Infected dogs may be lethargic, have a poor/loss of appetite, or a fever (103° – 105 ° F). Dogs may also experience lameness shifting from one joint to another, fatigue, kidney damage or failure, heart disorders, or neurologic involvement (e.g. aggression, confusion, overeating, seizures). Dogs can be infected with the Lyme bacterium but not exhibit any noticeable symptoms. Dogs appear to have the same expression of disease as humans, therefore, humans have been considered an animal model for dogs. Transplacental transmission has occurred in dogs.

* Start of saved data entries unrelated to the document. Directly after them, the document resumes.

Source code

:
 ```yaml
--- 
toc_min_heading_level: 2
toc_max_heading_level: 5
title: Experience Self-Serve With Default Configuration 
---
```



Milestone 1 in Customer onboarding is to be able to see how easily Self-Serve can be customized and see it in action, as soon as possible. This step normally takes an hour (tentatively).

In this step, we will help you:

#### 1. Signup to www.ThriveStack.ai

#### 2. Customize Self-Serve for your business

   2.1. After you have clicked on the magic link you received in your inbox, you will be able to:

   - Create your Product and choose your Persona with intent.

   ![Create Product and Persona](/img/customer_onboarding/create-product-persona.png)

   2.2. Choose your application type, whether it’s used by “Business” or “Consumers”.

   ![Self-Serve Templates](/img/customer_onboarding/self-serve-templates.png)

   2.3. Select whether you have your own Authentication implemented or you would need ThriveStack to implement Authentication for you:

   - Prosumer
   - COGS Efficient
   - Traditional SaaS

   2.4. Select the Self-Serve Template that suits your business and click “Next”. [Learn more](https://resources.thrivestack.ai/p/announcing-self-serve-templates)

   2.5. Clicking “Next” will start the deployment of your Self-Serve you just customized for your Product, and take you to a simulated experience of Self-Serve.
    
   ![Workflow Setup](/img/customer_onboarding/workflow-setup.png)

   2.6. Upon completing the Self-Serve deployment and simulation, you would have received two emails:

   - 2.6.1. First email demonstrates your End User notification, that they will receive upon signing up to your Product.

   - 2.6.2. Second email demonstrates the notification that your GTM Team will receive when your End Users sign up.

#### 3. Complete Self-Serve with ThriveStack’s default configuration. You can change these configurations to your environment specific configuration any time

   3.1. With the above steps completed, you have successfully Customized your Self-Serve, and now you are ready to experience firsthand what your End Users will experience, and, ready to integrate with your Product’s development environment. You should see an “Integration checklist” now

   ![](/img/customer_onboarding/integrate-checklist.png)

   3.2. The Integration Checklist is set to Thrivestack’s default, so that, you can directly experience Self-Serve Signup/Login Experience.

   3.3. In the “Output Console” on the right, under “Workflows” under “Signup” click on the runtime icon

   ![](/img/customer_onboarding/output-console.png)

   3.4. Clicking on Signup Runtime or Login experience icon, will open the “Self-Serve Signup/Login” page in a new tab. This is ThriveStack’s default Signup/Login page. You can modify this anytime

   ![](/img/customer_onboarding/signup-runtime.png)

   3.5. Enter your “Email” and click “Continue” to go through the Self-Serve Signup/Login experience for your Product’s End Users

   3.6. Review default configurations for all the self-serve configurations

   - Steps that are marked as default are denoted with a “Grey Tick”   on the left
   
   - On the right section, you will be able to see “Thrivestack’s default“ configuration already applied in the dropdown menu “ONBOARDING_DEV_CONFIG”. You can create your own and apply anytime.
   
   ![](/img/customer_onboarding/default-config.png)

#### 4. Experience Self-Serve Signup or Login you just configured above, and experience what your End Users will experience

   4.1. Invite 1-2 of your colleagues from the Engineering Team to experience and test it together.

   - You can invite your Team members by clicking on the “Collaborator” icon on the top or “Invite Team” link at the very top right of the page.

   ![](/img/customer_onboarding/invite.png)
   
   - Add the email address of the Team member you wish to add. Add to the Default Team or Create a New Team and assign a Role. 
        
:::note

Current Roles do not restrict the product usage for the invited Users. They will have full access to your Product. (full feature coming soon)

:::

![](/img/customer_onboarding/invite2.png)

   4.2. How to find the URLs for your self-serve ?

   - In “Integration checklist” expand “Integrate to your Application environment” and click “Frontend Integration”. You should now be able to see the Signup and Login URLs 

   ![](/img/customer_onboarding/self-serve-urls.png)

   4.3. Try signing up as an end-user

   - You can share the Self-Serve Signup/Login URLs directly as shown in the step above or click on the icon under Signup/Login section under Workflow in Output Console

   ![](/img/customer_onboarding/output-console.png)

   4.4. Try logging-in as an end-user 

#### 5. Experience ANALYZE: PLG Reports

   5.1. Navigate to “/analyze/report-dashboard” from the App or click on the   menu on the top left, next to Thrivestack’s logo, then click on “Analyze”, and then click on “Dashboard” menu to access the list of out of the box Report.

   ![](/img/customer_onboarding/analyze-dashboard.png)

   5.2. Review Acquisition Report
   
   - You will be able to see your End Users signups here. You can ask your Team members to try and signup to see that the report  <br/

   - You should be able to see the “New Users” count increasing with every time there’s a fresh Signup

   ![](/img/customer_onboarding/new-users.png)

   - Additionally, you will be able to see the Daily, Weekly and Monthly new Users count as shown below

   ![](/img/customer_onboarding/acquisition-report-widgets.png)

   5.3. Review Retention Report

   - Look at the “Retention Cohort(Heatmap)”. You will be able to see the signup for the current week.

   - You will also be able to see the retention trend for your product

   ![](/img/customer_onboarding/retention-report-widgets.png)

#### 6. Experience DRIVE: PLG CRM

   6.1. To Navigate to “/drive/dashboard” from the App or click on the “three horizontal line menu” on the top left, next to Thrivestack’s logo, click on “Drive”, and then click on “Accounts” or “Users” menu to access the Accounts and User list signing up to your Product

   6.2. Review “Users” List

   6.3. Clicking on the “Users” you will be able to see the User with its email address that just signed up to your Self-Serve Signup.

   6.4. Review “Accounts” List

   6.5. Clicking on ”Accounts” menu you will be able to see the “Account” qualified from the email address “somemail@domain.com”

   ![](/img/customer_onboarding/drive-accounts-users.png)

Many cattle do not display signs of Lyme Disease; those that do may have lameness, painful or swollen joints, fever, laminitis, or weight loss. A skin rash may be present on the udder of infected cows. Bb has been found to exist in urine and colostrum of infected cattle; therefore, the possibility of transmission between cows should be considered. The Lyme bacterium has also been found in blood, milk, synovial fluid, and spontaneously aborted fetal tissue. Bb can survive in frozen milk, but is killed during pasteurization.
Infected horses generally do not have a fever, but may have lame or stiff joints, laminitis, depression, or refuse to eat. This bacterial infection may be a cause of moon blindness or loss of vision. There have been reports of spontaneous abortion and encephalitis in horses infected with Bb. Neurologic signs include head tilt, difficulty swallowing, or aimless wandering. Trans-placental transmission occurs. Colts born to infected mares have displayed birth defects. Many horses may be infected with the spirochete, but display no symptoms.
How Can I Protect My Pet?
Vaccines are available for dogs.
Take precautions to guard against ticks when entering tick habitat, such as grassy, shrubby, wooded, or beach grass areas.
Cut down or mow grassy areas regularly to reduce tick habitation. Treat the environment with insecticides designed specifically for ticks. To avoid contaminating water, experts recommend spraying at least 75 feet away from a well.
Tick Checks & Removal
Conduct frequent tick checks. Examine animals closely in order to detect embedded ticks.
- Remove attached ticks properly and promptly to reduce the chance of transmission of the Lyme bacterium.
- Place fine point tweezers around the tick’s mouthparts (the place where the tick is attached) and gently pull upwards until the tick detaches.
- Do not use your bare fingers!
- Disinfect the bite site and tweezers after removal.
- Wash your hands.
- Place the tick, along with several blades of grass, into a small container (e.g. a clean screw-cap pill bottle or a zip-lock bag) for later examination.
- Label the container with: the date, name of pet, type of animal, owner’s name, address and phone number.
- Call your veterinarian to determine if there is a local place where the tick can be tested.
- Have your animal(s) examined as soon as possible if you notice any symptoms of disease; the sooner a disease is diagnosed, the easier it is to treat.
Apply tick-killing chemicals to your animals in order to protect them from disease spreading ticks.
- Sprays and dips containing permethrins and pyrethrins kill ticks on dogs, cats, and horses.
- Precautions should be taken when applying insecticides as some animals may be sensitive to the chemicals
- Follow the manufacturer’s application instructions.
- It is a good idea to wear rubber gloves during application.
- Tick collars will help discourage ticks from attaching to your pet(s).
- Never apply multiple repellents on your pet as a mixture of different chemicals could make the animal very sick.